[Start of section]
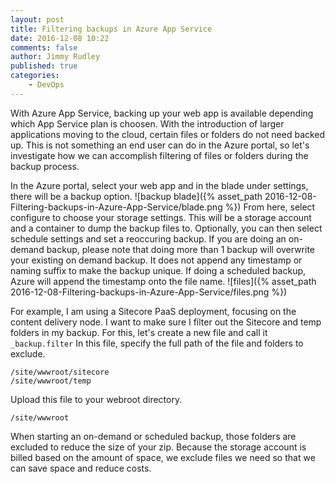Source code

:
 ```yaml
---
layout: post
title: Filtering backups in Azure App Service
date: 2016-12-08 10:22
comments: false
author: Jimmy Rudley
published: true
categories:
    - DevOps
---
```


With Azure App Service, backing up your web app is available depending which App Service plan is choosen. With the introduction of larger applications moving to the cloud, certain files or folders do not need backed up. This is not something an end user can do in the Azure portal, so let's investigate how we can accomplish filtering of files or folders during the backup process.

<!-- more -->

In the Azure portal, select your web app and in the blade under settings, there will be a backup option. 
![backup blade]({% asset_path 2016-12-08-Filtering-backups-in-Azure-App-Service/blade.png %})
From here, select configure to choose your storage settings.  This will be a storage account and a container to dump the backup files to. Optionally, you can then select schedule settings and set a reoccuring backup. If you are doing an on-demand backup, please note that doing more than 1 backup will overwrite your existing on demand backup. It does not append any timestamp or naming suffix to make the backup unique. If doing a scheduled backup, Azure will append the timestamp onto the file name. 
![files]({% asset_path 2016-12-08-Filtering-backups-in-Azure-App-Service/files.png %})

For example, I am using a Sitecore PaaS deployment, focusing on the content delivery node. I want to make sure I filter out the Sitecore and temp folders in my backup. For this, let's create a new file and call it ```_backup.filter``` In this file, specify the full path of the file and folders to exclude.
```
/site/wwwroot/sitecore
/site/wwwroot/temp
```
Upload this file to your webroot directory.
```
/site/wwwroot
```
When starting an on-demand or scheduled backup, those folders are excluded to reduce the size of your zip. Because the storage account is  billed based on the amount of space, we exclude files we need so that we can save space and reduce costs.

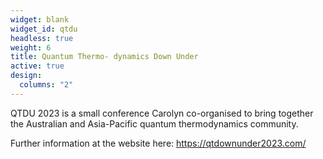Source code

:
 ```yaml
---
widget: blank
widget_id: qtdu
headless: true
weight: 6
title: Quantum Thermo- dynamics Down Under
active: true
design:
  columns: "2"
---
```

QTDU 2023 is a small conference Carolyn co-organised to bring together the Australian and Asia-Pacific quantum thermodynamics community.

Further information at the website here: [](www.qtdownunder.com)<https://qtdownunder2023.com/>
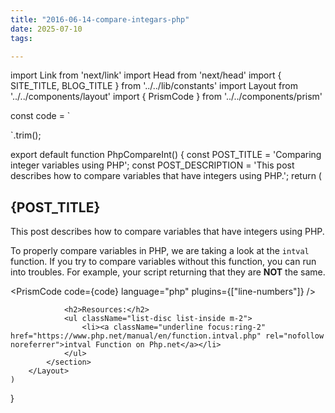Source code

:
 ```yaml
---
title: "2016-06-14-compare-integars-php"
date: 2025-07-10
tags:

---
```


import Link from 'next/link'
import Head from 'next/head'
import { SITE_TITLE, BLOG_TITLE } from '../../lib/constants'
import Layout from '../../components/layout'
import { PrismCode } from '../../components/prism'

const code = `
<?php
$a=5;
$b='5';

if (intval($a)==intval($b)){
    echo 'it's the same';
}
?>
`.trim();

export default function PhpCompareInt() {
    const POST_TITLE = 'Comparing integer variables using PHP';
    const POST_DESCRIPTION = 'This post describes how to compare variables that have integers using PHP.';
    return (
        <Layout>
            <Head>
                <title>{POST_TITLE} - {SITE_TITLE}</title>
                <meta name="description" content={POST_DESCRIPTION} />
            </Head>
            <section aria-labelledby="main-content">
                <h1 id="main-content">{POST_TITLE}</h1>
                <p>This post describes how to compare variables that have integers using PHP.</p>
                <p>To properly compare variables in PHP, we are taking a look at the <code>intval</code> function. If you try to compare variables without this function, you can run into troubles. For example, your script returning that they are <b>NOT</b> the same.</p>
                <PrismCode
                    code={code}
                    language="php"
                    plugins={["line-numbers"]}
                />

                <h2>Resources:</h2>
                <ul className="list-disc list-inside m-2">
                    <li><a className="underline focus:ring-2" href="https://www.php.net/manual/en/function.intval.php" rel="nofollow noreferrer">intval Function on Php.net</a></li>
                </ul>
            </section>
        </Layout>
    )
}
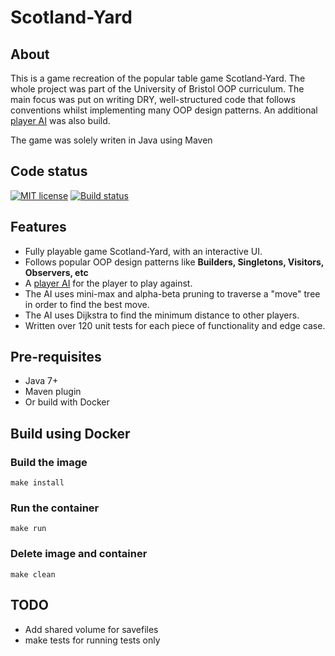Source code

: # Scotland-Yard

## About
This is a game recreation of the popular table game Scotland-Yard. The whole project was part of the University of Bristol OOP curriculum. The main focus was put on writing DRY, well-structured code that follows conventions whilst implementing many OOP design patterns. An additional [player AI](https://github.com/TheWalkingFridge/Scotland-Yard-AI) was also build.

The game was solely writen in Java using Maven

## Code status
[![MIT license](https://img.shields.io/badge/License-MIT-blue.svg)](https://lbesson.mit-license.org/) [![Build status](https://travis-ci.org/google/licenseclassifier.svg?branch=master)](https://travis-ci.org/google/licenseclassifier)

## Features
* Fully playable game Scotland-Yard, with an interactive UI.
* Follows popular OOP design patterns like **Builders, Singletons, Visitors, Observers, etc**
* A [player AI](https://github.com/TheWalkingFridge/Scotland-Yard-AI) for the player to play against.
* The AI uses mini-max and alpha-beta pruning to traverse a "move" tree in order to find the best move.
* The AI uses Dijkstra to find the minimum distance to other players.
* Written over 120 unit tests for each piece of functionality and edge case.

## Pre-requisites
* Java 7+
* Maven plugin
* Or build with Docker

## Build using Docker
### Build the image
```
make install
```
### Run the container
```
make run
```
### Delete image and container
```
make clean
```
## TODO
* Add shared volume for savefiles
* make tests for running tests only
[End of section]
• _BRIEF_: From the entries, copy out each line containing the word "describes".

• _REPLY_:
    const POST_DESCRIPTION = 'This post describes how to compare variables that have integers using PHP.';
                <p>This post describes how to compare variables that have integers using PHP.</p>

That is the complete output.